Cable Technology Feature Article
Time-Shifting Video Archiving Platform Creates a 'TV Time Machine'
By Tara Seals, TMCnet Contributor
artec technologies is adding time-shifting to its XENTAURIX media and broadcast platform, to be launched at IBC2013. The update adds the capability to time-shift live streaming online and via mobile devices from local broadcaster feeds by minutes, hours, years or even decades—with the ability to search through saved content at will.
The ancillary effect is that television stations need no longer maintain their own long-term archives, and can instead put all of their material online, protected by closed user groups.
The new functionality adds the ability to time-shift over extended periods of time. In combination with the XENTAURIX search engine, users can search through recordings of many television stations, using metadata including the EPG, subtitles and audio transcriptions.
Image via Shutterstock
“This creates a new audio-visual archive with virtually unlimited capacity,” said Ingo Hoffmann, CTO of artec, “a kind of Google (News - Alert) for television, a ‘television time machine.’”
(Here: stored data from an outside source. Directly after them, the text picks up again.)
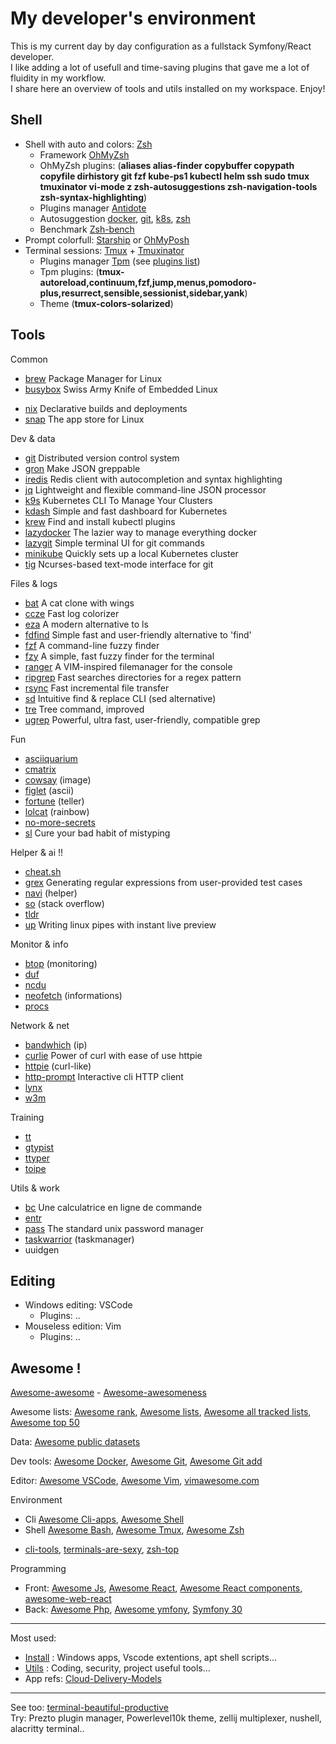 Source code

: # My developer's environment

This is my current day by day configuration as a fullstack Symfony/React developer.      
I like adding a lot of usefull and time-saving plugins that gave me a lot of fluidity in my workflow.    
I share here an overview of tools and utils installed on my workspace. Enjoy!   

## Shell

- Shell with auto and colors: [Zsh](https://wiki.ubuntu-fr.org/zsh)
  + Framework [OhMyZsh](https://ohmyz.sh)
  + OhMyZsh plugins: (**aliases alias-finder copybuffer copypath copyfile dirhistory git fzf kube-ps1 kubectl helm ssh sudo tmux tmuxinator vi-mode z zsh-autosuggestions zsh-navigation-tools zsh-syntax-highlighting**)  
  + Plugins manager [Antidote](https://getantidote.github.io)
  + Autosuggestion [docker](https://docs.docker.com/engine/cli/completion), [git](https://github.com/git/git/blob/master/contrib/completion/git-completion.bash), [k8s](https://kubernetes.io/fr/docs/tasks/tools/install-kubectl/#kubectl-autocompletion-2), [zsh](https://github.com/zsh-users/zsh-autosuggestions)
  + Benchmark [Zsh-bench](https://github.com/romkatv/zsh-bench)
- Prompt colorfull: [Starship](https://starship.rs) or [OhMyPosh](https://ohmyposh.dev)
- Terminal sessions: [Tmux](https://doc.ubuntu-fr.org/tmux) + [Tmuxinator](https://github.com/tmuxinator/tmuxinator)
  + Plugins manager [Tpm](https://github.com/tmux-plugins/tpm) (see [plugins list](https://github.com/tmux-plugins/list))
  + Tpm plugins: (**tmux-autoreload,continuum,fzf,jump,menus,pomodoro-plus,resurrect,sensible,sessionist,sidebar,yank**) 
  + Theme (**tmux-colors-solarized**)
 
## Tools
 
Common
- [brew](https://brew.sh) Package Manager for Linux
- [busybox](https://busybox.net) Swiss Army Knife of Embedded Linux
+ [nix](https://nixos.org) Declarative builds and deployments
+ [snap](https://snapcraft.io) The app store for Linux

Dev & data  
- [git](https://git-scm.com) Distributed version control system
- [gron](https://github.com/tomnomnom/gron) Make JSON greppable
- [iredis](https://github.com/laixintao/iredis) Redis client with autocompletion and syntax highlighting
- [jq](https://jqlang.github.io/jq) Lightweight and flexible command-line JSON processor
- [k9s](https://github.com/derailed/k9s) Kubernetes CLI To Manage Your Clusters
- [kdash](https://github.com/kdash-rs/kdash) Simple and fast dashboard for Kubernetes 
- [krew](https://krew.sigs.k8s.io) Find and install kubectl plugins 
- [lazydocker](https://github.com/jesseduffield/lazydocker) The lazier way to manage everything docker 
- [lazygit](https://github.com/jesseduffield/lazygit) Simple terminal UI for git commands
- [minikube](https://minikube.sigs.k8s.io) Quickly sets up a local Kubernetes cluster
- [tig](https://jonas.github.io/tig) Ncurses-based text-mode interface for git

Files & logs
+ [bat](https://github.com/sharkdp/bat) A cat clone with wings
+ [ccze](https://github.com/cornet/ccze) Fast log colorizer
+ [eza](https://github.com/eza-community/eza) A modern alternative to ls 
+ [fdfind](https://github.com/sharkdp/fd) Simple fast and user-friendly alternative to 'find'
+ [fzf](https://github.com/junegunn/fzf) A command-line fuzzy finder 
+ [fzy](https://github.com/jhawthorn/fzy) A simple, fast fuzzy finder for the terminal
+ [ranger](https://github.com/ranger/ranger) A VIM-inspired filemanager for the console 
+ [ripgrep](https://github.com/BurntSushi/ripgrep) Fast searches directories for a regex pattern
+ [rsync](https://rsync.samba.org) Fast incremental file transfer
+ [sd](https://github.com/chmln/sd) Intuitive find & replace CLI (sed alternative) 
+ [tre](https://github.com/dduan/tre) Tree command, improved
+ [ugrep](https://ugrep.com) Powerful, ultra fast, user-friendly, compatible grep

Fun  
+ [asciiquarium](https://github.com/cmatsuoka/asciiquarium)
+ [cmatrix](https://github.com/abishekvashok/cmatrix)
+ [cowsay](https://github.com/tnalpgge/rank-amateur-cowsay) (image)
+ [figlet](http://www.figlet.org) (ascii)
+ [fortune](https://doc.ubuntu-fr.org/fortune) (teller)
+ [lolcat](https://github.com/busyloop/lolcat) (rainbow)
+ [no-more-secrets](https://github.com/bartobri/no-more-secrets)
+ [sl](https://github.com/mtoyoda/sl) Cure your bad habit of mistyping

Helper & ai !!
* [cheat.sh](https://github.com/chubin/cheat.sh)
* [grex](https://github.com/pemistahl/grex) Generating regular expressions from user-provided test cases 
* [navi](https://github.com/denisidoro/navi) (helper)
* [so](https://github.com/samtay/so) (stack overflow)
* [tldr](https://tldr.sh)
* [up](https://github.com/akavel/up) Writing linux pipes with instant live preview

Monitor & info  
+ [btop](https://github.com/aristocratos/btop) (monitoring)
+ [duf](https://github.com/muesli/duf)
+ [ncdu](https://dev.yorhel.nl/ncdu)
+ [neofetch](https://github.com/dylanaraps/neofetch) (informations)
+ [procs](https://github.com/dalance/procs)

Network & net
+ [bandwhich](https://github.com/imsnif/bandwhich) (ip)
+ [curlie](https://github.com/rs/curlie) Power of curl with ease of use httpie
+ [httpie](https://httpie.io) (curl-like)
+ [http-prompt](https://http-prompt.com) Interactive cli HTTP client
+ [lynx](https://lynx.invisible-island.net)
+ [w3m](https://doc.ubuntu-fr.org/w3m)

Training
+ [tt](https://github.com/lemnos/tt)
+ [gtypist](https://www.gnu.org/software/gtypist)
+ [ttyper](https://github.com/max-niederman/ttyper)
+ [toipe](https://github.com/Samyak2/toipe)

Utils & work
+ [bc](https://doc.ubuntu-fr.org/bc) Une calculatrice en ligne de commande
+ [entr](https://github.com/eradman/entr)
+ [pass](https://www.passwordstore.org) The standard unix password manager
+ [taskwarrior](https://taskwarrior.org) (taskmanager)
+ uuidgen


## Editing

- Windows editing: VSCode
  + Plugins: ..
- Mouseless edition: Vim
  + Plugins: ..

## Awesome !

[Awesome-awesome](https://github.com/emijrp/awesome-awesome) - [Awesome-awesomeness](https://github.com/bayandin/awesome-awesomeness)

Awesome lists: [Awesome rank](https://awesomerank.github.io), [Awesome lists](https://github.com/sindresorhus/awesome), [Awesome all tracked lists](https://www.trackawesomelist.com/#all-tracked-list), [Awesome top 50](https://www.trackawesomelist.com/#top-50-awesome-list)

Data: [Awesome public datasets](https://github.com/awesomedata/awesome-public-datasets)

Dev tools: [Awesome Docker](https://github.com/veggiemonk/awesome-docker), [Awesome Git](https://github.com/dictcp/awesome-git), [Awesome Git add](https://project-awesome.org/stevemao/awesome-git-addons)

Editor: [Awesome VSCode](https://github.com/viatsko/awesome-vscode), [Awesome Vim](https://github.com/akrawchyk/awesome-vim), [vimawesome.com](https://vimawesome.com)

Environment
- Cli [Awesome Cli-apps](https://github.com/agarrharr/awesome-cli-apps), [Awesome Shell](https://awesomerank.github.io/lists/alebcay/awesome-shell.html)
- Shell [Awesome Bash](https://github.com/awesome-lists/awesome-bash), [Awesome Tmux](https://github.com/rothgar/awesome-tmux), [Awesome Zsh](https://awesomerank.github.io/lists/unixorn/awesome-zsh-plugins.html)
+ [cli-tools](https://dev.to/lissy93/cli-tools-you-cant-live-without-57f6), [terminals-are-sexy](https://github.com/k4m4/terminals-are-sexy), [zsh-top](https://safjan.com/top-popular-zsh-plugins-on-github-2023)

Programming
- Front: [Awesome Js](https://github.com/sorrycc/awesome-javascript), [Awesome React](https://github.com/enaqx/awesome-react), [Awesome React components](https://github.com/brillout/awesome-react-components), [awesome-web-react](https://awesome-web-react.js.org)
- Back: [Awesome Php](https://github.com/ziadoz/awesome-php), [Awesome ymfony](https://github.com/sitepoint-editors/awesome-symfony), [Symfony 30](https://symfony.com/blog/the-30-most-useful-symfony-bundles-and-making-them-even-better)


---
Most used:
- [Install](https://github.com/cylmat/docs/tree/main/install) : Windows apps, Vscode extentions, apt shell scripts... 
- [Utils](https://github.com/cylmat/docs/tree/main/Utils) : Coding, security, project useful tools...
- App refs: [Cloud-Delivery-Models](https://github.com/cylmat/docs/blob/main/Form/Archilog/Cloud-Delivery-Models.png)

---
See too: [terminal-beautiful-productive](https://dev.to/yogeshdev/make-your-unix-terminal-beautiful-productive-c1d)  
Try: Prezto plugin manager, Powerlevel10k theme, zellij multiplexer, nushell, alacritty terminal..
The platform is already used for a variety of practical applications including audience analysis and compliance logging. It acquires content along with its metadata, processes and records it, streams it live or now in a time-shifted capacity, and allows for search through the metadata. Streaming can be online, to mobile devices, set-top boxes or to hybrid broadcast-broadband (HbbTV) networks.
“Online monitoring and editing is creating millions of hours of video which are directly accessible, and which can now be searched,” added Hoffmann. “This technology is as applicable to reality television and docu-soaps as it is to environmental and traffic surveillance video. You cannot travel through space with our television time machine but you cannot travel through time to any point for instant, frame accurate playback.”
In the era of big data, the best way to maintain digital archives has been a hot subject of conversation for local TV stations. A variety of solutions have been making their way to market, but the Internet Archive also provides a third-party, utility-like service. Last fall, the archive’s online collection added every piece of news produced since 2009 to its coffers, gleaned across 20 different channels, 1,000 news series and more than 350,000 separate programs. It makes it all available freely online, like a digital library.
Eventually, “we want to collect all the books, music and video that has ever been produced by humans,” founder Brewster Kahle told the New York Times last year.
The site, archive.org, gets about two million visitors every day, ranging from researchers to average citizens. Its original purpose was to provide fodder for a more politically engaged populace. “The focus is to help the American voter to better be able to examine candidates and issues,” Kahle said at the time. “If you want to know exactly what Mitt Romney said about health care in 2009, you’ll be able to find it.”
The site needs to work on content discovery and its search interface, and doesn’t provide the data management capabilities of a paid platform like artec, but the extenuating uses of a service like the Archive are of course are much larger than creating a legion of armchair Jon Stewarts.